The MIT and Darktrace report surveyed more than 300 C-level executives, directors, and managers worldwide to understand how they perceive the cyberthreats they’re up against. A high percentage of respondents (55%) said traditional security solutions can’t anticipate new AI-driven attacks, while 96% said they’re adopting “defensive AI” to remedy this. Here, “defensive AI” refers to self-learning algorithms that understand normal user, device, and system patterns in an organization and detect unusual activity without relying on historical data.
Sixty-eight percent of the executives surveyed expressed concern about attacks employing AI for impersonation and phishing, while a smaller majority said they’re worried about more effective ransomware (57%), misinformation and the undermining of data integrity (56%), and the disruption of remote workers by targeting home networks (53%). Of the respondents, 43% underlined the damaging potential of deepfakes, or media that takes a person in an existing image, audio recording, or video and replaces them with someone else’s likeness using AI.
As the report’s co-authors write, when offensive AI is thrown into the mix, “fake email” could become nearly indistinguishable from trusted contact messages. And with employees working remotely during the pandemic — without the security protocols of the office — organizations have seen successful phishing attempts skyrocket. Google registered over 2 million phishing websites since the start of 2020, when the pandemic began — a 19.91% increase compared with 2019.
Businesses are increasingly placing their faith in defensive AI to combat the growing cyberthreats. Known as an autonomous response, defensive AI can interrupt in-progress attacks without affecting day-to-day business. For example, given a strain of ransomware an enterprise hasn’t encountered in the past, defensive AI can identify the novel and abnormal patterns of behavior and stop the ransomware even if it isn’t associated with publicly known compromise indicators (e.g., blacklisted command-and-control domains or malware file hashes).
According to the survey, 44% of executives are assessing AI-enabled security systems and 38% are deploying autonomous response technology. This agrees with findings from Statista. In a 2019 analysis, the firm reported that around 80% of executives in the telecommunications industry believe their organization wouldn’t be able to respond to cyberattacks without AI. Reflecting the pace of adoption, the AI in the cybersecurity market will reach $38.2 billion in value by 2026, Markets and Markets projects.

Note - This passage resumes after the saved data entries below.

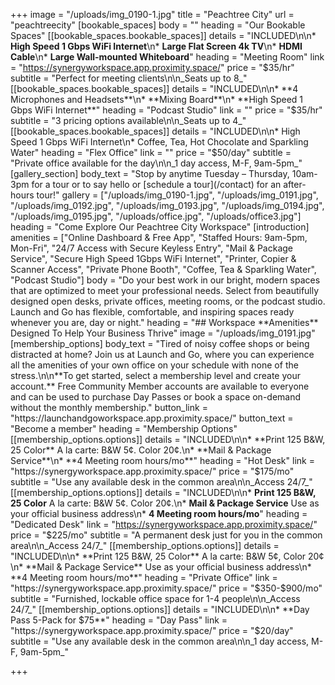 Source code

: +++
image = "/uploads/img_0190-1.jpg"
title = "Peachtree City"
url = "peachtreecity"
[bookable_spaces]
body = ""
heading = "Our Bookable Spaces"
[[bookable_spaces.bookable_spaces]]
details = "INCLUDED\n\n* **High Speed 1 Gbps WiFi Internet**\n* **Large Flat Screen 4k TV**\n* **HDMI Cable**\n* **Large Wall-mounted Whiteboard**"
heading = "Meeting Room"
link = "https://synergyworkspace.app.proximity.space/"
price = "$35/hr"
subtitle = "Perfect for meeting clients\n\n_Seats up to 8_"
[[bookable_spaces.bookable_spaces]]
details = "INCLUDED\n\n* **4 Microphones and Headsets**\n* **Mixing Board**\n* **High Speed 1 Gbps WiFi Internet**"
heading = "Podcast Studio"
link = ""
price = "$35/hr"
subtitle = "3 pricing options available\n\n_Seats up to 4_"
[[bookable_spaces.bookable_spaces]]
details = "INCLUDED\n\n* High Speed 1 Gbps WiFi Internet\n* Coffee, Tea, Hot Chocolate and Sparkling Water"
heading = "Flex Office"
link = ""
price = "$50/day"
subtitle = "Private office available for the day\n\n_1 day access, M-F, 9am-5pm_"
[gallery_section]
body_text = "Stop by anytime Tuesday – Thursday, 10am-3pm for a tour or to say hello or [schedule a tour](/contact) for an after-hours tour!"
gallery = ["/uploads/img_0190-1.jpg", "/uploads/img_0191.jpg", "/uploads/img_0192.jpg", "/uploads/img_0193.jpg", "/uploads/img_0194.jpg", "/uploads/img_0195.jpg", "/uploads/office.jpg", "/uploads/office3.jpg"]
heading = "Come Explore Our Peachtree City Workspace"
[introduction]
amenities = ["Online Dashboard & Free App", "Staffed Hours: 9am-5pm, Mon-Fri", "24/7 Access with Secure Keyless Entry", "Mail & Package Service", "Secure High Speed 1Gbps WiFi Internet", "Printer, Copier & Scanner Access", "Private Phone Booth", "Coffee, Tea & Sparkling Water", "Podcast Studio"]
body = "Do your best work in our bright, modern spaces that are optimized to meet your professional needs. Select from beautifully designed open desks, private offices, meeting rooms, or the podcast studio. Launch and Go has flexible, comfortable, and inspiring spaces ready whenever you are, day or night."
heading = "## Workspace **Amenities** Designed To Help Your Business Thrive"
image = "/uploads/img_0191.jpg"
[membership_options]
body_text = "Tired of noisy coffee shops or being distracted at home? Join us at Launch and Go, where you can experience all the amenities of your own office on your schedule with none of the stress.\n\n**To get started, select a membership level and create your account.** Free Community Member accounts are available to everyone and can be used to purchase Day Passes or book a space on-demand without the monthly membership."
button_link = "https://launchandgoworkspace.app.proximity.space/"
button_text = "Become a member"
heading = "Membership Options"
[[membership_options.options]]
details = "INCLUDED\n\n* **Print 125 B&W, 25 Color** A la carte: B&W 5¢. Color 20¢.\n* **Mail & Package Service**\n* **4 Meeting room hours/mo**"
heading = "Hot Desk"
link = "https://synergyworkspace.app.proximity.space/"
price = "$175/mo"
subtitle = "Use any available desk in the common area\n\n_Access 24/7_"
[[membership_options.options]]
details = "INCLUDED\n\n* **Print 125 B&W, 25 Color** A la carte: B&W 5¢. Color 20¢.\n* **Mail & Package Service** Use as your official business address\n* **4 Meeting room hours/mo**"
heading = "Dedicated Desk"
link = "https://synergyworkspace.app.proximity.space/"
price = "$225/mo"
subtitle = "A permanent desk just for you in the common area\n\n_Access 24/7_"
[[membership_options.options]]
details = "INCLUDED\n\n* **Print 125 B&W, 25 Color** A la carte: B&W 5¢, Color 20¢\n* **Mail & Package Service** Use as your official business address\n* **4 Meeting room hours/mo**"
heading = "Private Office"
link = "https://synergyworkspace.app.proximity.space/"
price = "$350-$900/mo"
subtitle = "Furnished, lockable office space for 1-4 people\n\n_Access 24/7_"
[[membership_options.options]]
details = "INCLUDED\n\n* **Day Pass 5-Pack for $75**"
heading = "Day Pass"
link = "https://synergyworkspace.app.proximity.space/"
price = "$20/day"
subtitle = "Use any available desk in the common area\n\n_1 day access, M-F, 9am-5pm_"

+++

That’s up from $8.8 billion in 2019, representing a compound annual growth rate of around 23.3%.
Just as cyber criminals are using Offensive AI to power their attacks, it is but natural that organizations will also think of using Defensive AI to autonomously tackle various cyber-attacks as well. This reduces the workload for human operations and increases the efficiency of dealing with large numbers of cyber-attacks. With the onset of AI-powered attacks, organizations need to reform their strategies quickly, be prepared to defend their digital assets with AI, and regain the advantage over this new wave of sophisticated attacks. By automating the processes of threat detection, investigation and response, AI augments human IT security teams by stopping threats as soon as they emerge, so that people have the time to focus on more strategic tasks at hand.